Metabolic engineering of a novel propionate-independent pathway for the production of poly(3-hydroxybutyrate-co-3-hydroxyvalerate) in recombinant Salmonella enterica serovar typhimurium

Abstract

A pathway was metabolically engineered to produce poly(3-hydroxybutyrate-co-3-hydroxyvalerate) (PHBV), a biodegradable thermoplastic with proven commercial applications, from a single, unrelated carbon source. An expression system was developed in which a prpC strain of Salmonella enterica serovar Typhimurium, with a mutation in the ability to metabolize propionyl coenzyme A (propionyl-CoA), served as the host for a plasmid harboring the Acinetobacter polyhydroxyalkanoate synthesis operon (phaBCA) and a second plasmid with the Escherichia coli sbm and ygfG genes under an independent promoter. The sbm and ygfG genes encode a novel (2R)-methylmalonyl-CoA mutase and a (2R)-methylmalonyl-CoA decarboxylase, respectively, which convert succinyl-CoA, derived from the tricarboxylic acid cycle, to propionyl-CoA, an essential precursor of 3-hydroxyvalerate (HV). The S. enterica system accumulated PHBV with significant HV incorporation when the organism was grown aerobically with glycerol as the sole carbon source. It was possible to vary the average HV fraction in the copolymer by adjusting the arabinose or cyanocobalamin (precursor of coenzyme B12) concentration in the medium.

FIG. 1.

Novel metabolic pathway for PHBV production from an unrelated carbon source. 1, Sbm; 2, methylmalonyl-CoA decarboxylase (YgfG); 3, 3-ketothiolase (PhaA); 4, acetoacetyl-CoA reductase (PhaB); 5, PHA synthase (PhaC); 6, 2-methylcitric acid synthase (PrpC).

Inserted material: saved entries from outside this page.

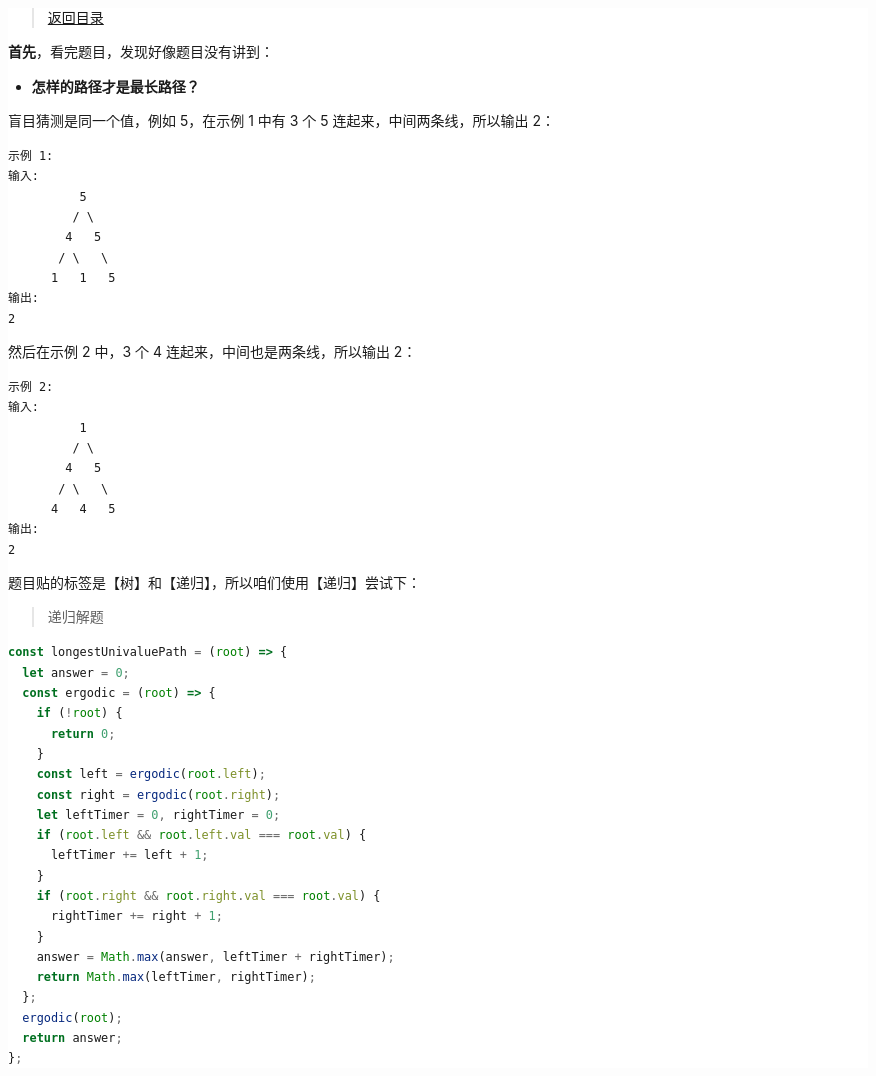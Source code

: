> [返回目录](#chapter-one)

**首先**，看完题目，发现好像题目没有讲到：

* **怎样的路径才是最长路径？**

盲目猜测是同一个值，例如 5，在示例 1 中有 3 个 5 连起来，中间两条线，所以输出 2：

```
示例 1:
输入:
          5
         / \
        4   5
       / \   \
      1   1   5
输出:
2
```

然后在示例 2 中，3 个 4 连起来，中间也是两条线，所以输出 2：

```
示例 2:
输入:
          1
         / \
        4   5
       / \   \
      4   4   5
输出:
2
```

题目贴的标签是【树】和【递归】，所以咱们使用【递归】尝试下：

> 递归解题

```js
const longestUnivaluePath = (root) => {
  let answer = 0;
  const ergodic = (root) => {
    if (!root) {
      return 0;
    }
    const left = ergodic(root.left);
    const right = ergodic(root.right);
    let leftTimer = 0, rightTimer = 0;
    if (root.left && root.left.val === root.val) {
      leftTimer += left + 1;
    }
    if (root.right && root.right.val === root.val) {
      rightTimer += right + 1;
    }
    answer = Math.max(answer, leftTimer + rightTimer);
    return Math.max(leftTimer, rightTimer);
  };
  ergodic(root);
  return answer;
};
```
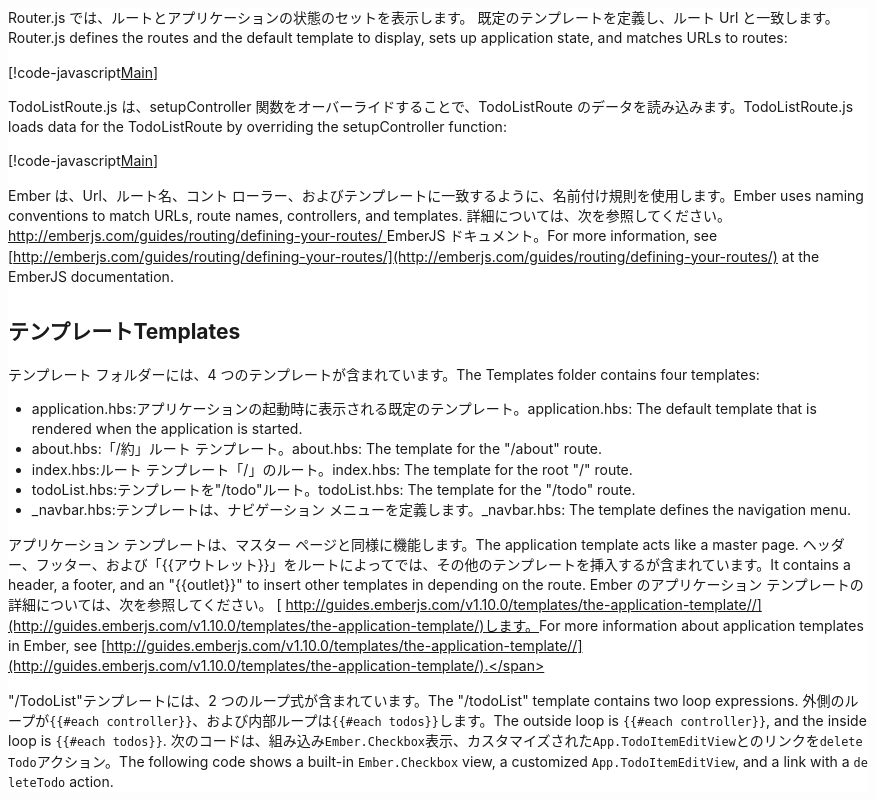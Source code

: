 <span data-ttu-id="cf1b0-177">Router.js では、ルートとアプリケーションの状態のセットを表示します。 既定のテンプレートを定義し、ルート Url と一致します。</span><span class="sxs-lookup"><span data-stu-id="cf1b0-177">Router.js defines the routes and the default template to display, sets up application state, and matches URLs to routes:</span></span>

[!code-javascript[Main](emberjs-template/samples/sample10.js)]

<span data-ttu-id="cf1b0-178">TodoListRoute.js は、setupController 関数をオーバーライドすることで、TodoListRoute のデータを読み込みます。</span><span class="sxs-lookup"><span data-stu-id="cf1b0-178">TodoListRoute.js loads data for the TodoListRoute by overriding the setupController function:</span></span>

[!code-javascript[Main](emberjs-template/samples/sample11.js)]

<span data-ttu-id="cf1b0-179">Ember は、Url、ルート名、コント ローラー、およびテンプレートに一致するように、名前付け規則を使用します。</span><span class="sxs-lookup"><span data-stu-id="cf1b0-179">Ember uses naming conventions to match URLs, route names, controllers, and templates.</span></span> <span data-ttu-id="cf1b0-180">詳細については、次を参照してください。 [ http://emberjs.com/guides/routing/defining-your-routes/ ](http://emberjs.com/guides/routing/defining-your-routes/) EmberJS ドキュメント。</span><span class="sxs-lookup"><span data-stu-id="cf1b0-180">For more information, see [http://emberjs.com/guides/routing/defining-your-routes/](http://emberjs.com/guides/routing/defining-your-routes/) at the EmberJS documentation.</span></span>

## <a name="templates"></a><span data-ttu-id="cf1b0-181">テンプレート</span><span class="sxs-lookup"><span data-stu-id="cf1b0-181">Templates</span></span>

<span data-ttu-id="cf1b0-182">テンプレート フォルダーには、4 つのテンプレートが含まれています。</span><span class="sxs-lookup"><span data-stu-id="cf1b0-182">The Templates folder contains four templates:</span></span>

- <span data-ttu-id="cf1b0-183">application.hbs:アプリケーションの起動時に表示される既定のテンプレート。</span><span class="sxs-lookup"><span data-stu-id="cf1b0-183">application.hbs: The default template that is rendered when the application is started.</span></span>
- <span data-ttu-id="cf1b0-184">about.hbs:「/約」ルート テンプレート。</span><span class="sxs-lookup"><span data-stu-id="cf1b0-184">about.hbs: The template for the "/about" route.</span></span>
- <span data-ttu-id="cf1b0-185">index.hbs:ルート テンプレート「/」のルート。</span><span class="sxs-lookup"><span data-stu-id="cf1b0-185">index.hbs: The template for the root "/" route.</span></span>
- <span data-ttu-id="cf1b0-186">todoList.hbs:テンプレートを"/todo"ルート。</span><span class="sxs-lookup"><span data-stu-id="cf1b0-186">todoList.hbs: The template for the "/todo" route.</span></span>
- <span data-ttu-id="cf1b0-187">\_navbar.hbs:テンプレートは、ナビゲーション メニューを定義します。</span><span class="sxs-lookup"><span data-stu-id="cf1b0-187">\_navbar.hbs: The template defines the navigation menu.</span></span>

<span data-ttu-id="cf1b0-188">アプリケーション テンプレートは、マスター ページと同様に機能します。</span><span class="sxs-lookup"><span data-stu-id="cf1b0-188">The application template acts like a master page.</span></span> <span data-ttu-id="cf1b0-189">ヘッダー、フッター、および「{{アウトレット}}」をルートによってでは、その他のテンプレートを挿入するが含まれています。</span><span class="sxs-lookup"><span data-stu-id="cf1b0-189">It contains a header, a footer, and an "{{outlet}}" to insert other templates in depending on the route.</span></span> <span data-ttu-id="cf1b0-190">Ember のアプリケーション テンプレートの詳細については、次を参照してください。 [ http://guides.emberjs.com/v1.10.0/templates/the-application-template//](http://guides.emberjs.com/v1.10.0/templates/the-application-template/)します。</span><span class="sxs-lookup"><span data-stu-id="cf1b0-190">For more information about application templates in Ember, see [http://guides.emberjs.com/v1.10.0/templates/the-application-template//](http://guides.emberjs.com/v1.10.0/templates/the-application-template/).</span></span>

<span data-ttu-id="cf1b0-191">"/TodoList"テンプレートには、2 つのループ式が含まれています。</span><span class="sxs-lookup"><span data-stu-id="cf1b0-191">The "/todoList" template contains two loop expressions.</span></span> <span data-ttu-id="cf1b0-192">外側のループが`{{#each controller}}`、および内部ループは`{{#each todos}}`します。</span><span class="sxs-lookup"><span data-stu-id="cf1b0-192">The outside loop is `{{#each controller}}`, and the inside loop is `{{#each todos}}`.</span></span> <span data-ttu-id="cf1b0-193">次のコードは、組み込み`Ember.Checkbox`表示、カスタマイズされた`App.TodoItemEditView`とのリンクを`deleteTodo`アクション。</span><span class="sxs-lookup"><span data-stu-id="cf1b0-193">The following code shows a built-in `Ember.Checkbox` view, a customized `App.TodoItemEditView`, and a link with a `deleteTodo` action.</span></span>
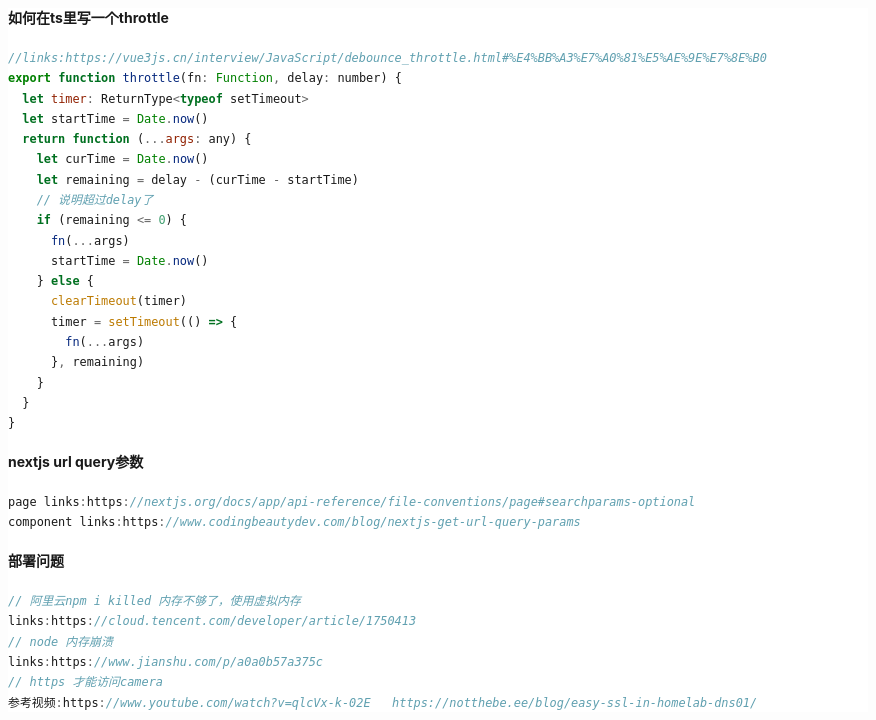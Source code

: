 #### 如何在ts里写一个throttle
```js
//links:https://vue3js.cn/interview/JavaScript/debounce_throttle.html#%E4%BB%A3%E7%A0%81%E5%AE%9E%E7%8E%B0
export function throttle(fn: Function, delay: number) {
  let timer: ReturnType<typeof setTimeout>
  let startTime = Date.now()
  return function (...args: any) {
    let curTime = Date.now()
    let remaining = delay - (curTime - startTime)
    // 说明超过delay了
    if (remaining <= 0) {
      fn(...args)
      startTime = Date.now()
    } else {
      clearTimeout(timer)
      timer = setTimeout(() => {
        fn(...args)
      }, remaining)
    }
  }
}
```
#### nextjs  url query参数
```js
page links:https://nextjs.org/docs/app/api-reference/file-conventions/page#searchparams-optional
component links:https://www.codingbeautydev.com/blog/nextjs-get-url-query-params
```

#### 部署问题 
```js
// 阿里云npm i killed 内存不够了，使用虚拟内存
links:https://cloud.tencent.com/developer/article/1750413
// node 内存崩溃
links:https://www.jianshu.com/p/a0a0b57a375c
// https 才能访问camera
参考视频:https://www.youtube.com/watch?v=qlcVx-k-02E   https://notthebe.ee/blog/easy-ssl-in-homelab-dns01/
```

The citric acid cycle (left) and the 2-methylcitric acid cycle (right), which compete for acetyl-CoA and for propionyl-CoA, respectively, are shown. The 2-methylcitric acid cycle is blocked in the expression system described in this paper, as indicated. PHV, poly(3-hydroxyvalerate); PEP, phosphoenolpyruvate.

FIG. 2.

Variation of total polymer content (○) and polymer composition (•) in JE4199 harboring pMMB-pha and pBAD-Cro with arabinose induction. Cells were grown in MOPS-buffered minimal medium containing 274 mM glycerol with 0.1% succinate (A) and without succinate (B). Expression of the plasmid-encoded genes was induced with 500 μM IPTG and different arabinose concentrations when the cell density reached an OD₆₀₀ of 0.15. The points obtained when no arabinose was added are plotted at 0.00001% (wt/vol) arabinose because zero arabinose could not be plotted on the logarithmic scale.

FIG. 3.

Variation of total polymer content (○) and polymer composition (•) in JE4199 harboring pMMB-pha and pBAD-Cro with external CN-B₁₂ (precursor of coenzyme B₁₂). Cells were grown in MOPS-buffered minimal medium containing 274 mM glycerol. Expression of the plasmid-encoded genes was induced with 500 μM IPTG and 0.1% arabinose when the cell density reached an OD₆₀₀ of 0.15.